→ Action item: Below are some entries. Count the lines where "localhost" appears and state only that number.

→ Document images with source code:
§

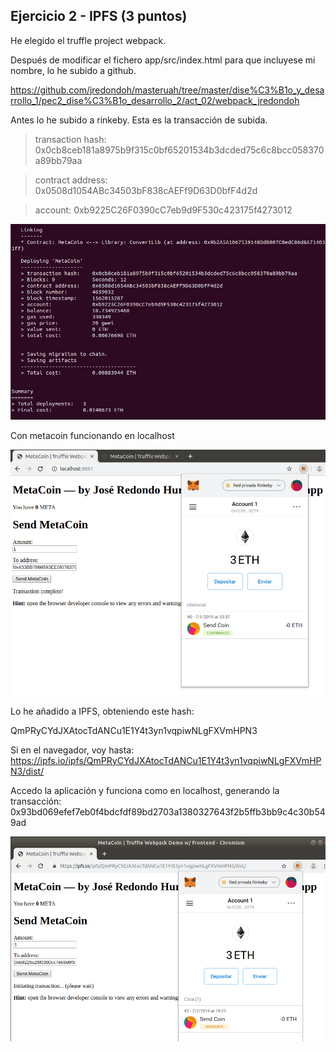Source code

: Ejercicio 2 - IPFS (3 puntos)
--------

He elegido el truffle project webpack.

Después de modificar el fichero app/src/index.html para que incluyese mi nombre, lo he subido a github.

https://github.com/jredondoh/masteruah/tree/master/dise%C3%B1o_y_desarrollo_1/pec2_dise%C3%B1o_desarrollo_2/act_02/webpack_jredondoh

Antes lo he subido a rinkeby. Esta es la transacción de subida.
   > transaction hash:    0x0cb8ceb181a8975b9f315c0bf65201534b3dcded75c6c8bcc058370a89bb79aa

   > contract address:    0x0508d1054ABc34503bF838cAEFf9D63D0bfF4d2d
 
   > account:             0xb9225C26F0390cC7eb9d9F530c423175f4273012

![img](img/act_02_rinkeby_deployment.png)

Con metacoin funcionando en localhost 

![img](img/act_02_metacoin_local_ok.png)

Lo he añadido a IPFS, obteniendo este hash:

QmPRyCYdJXAtocTdANCu1E1Y4t3yn1vqpiwNLgFXVmHPN3

Si en el navegador, voy hasta:
https://ipfs.io/ipfs/QmPRyCYdJXAtocTdANCu1E1Y4t3yn1vqpiwNLgFXVmHPN3/dist/

Accedo la aplicación y funciona como en localhost, generando la transacción: 0x93bd069efef7eb0f4bdcfdf89bd2703a1380327643f2b5ffb3bb9c4c30b549ad

![img](img/act_02_metacoin_ipfs_ok.png)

§

→ Output for this exercise: 2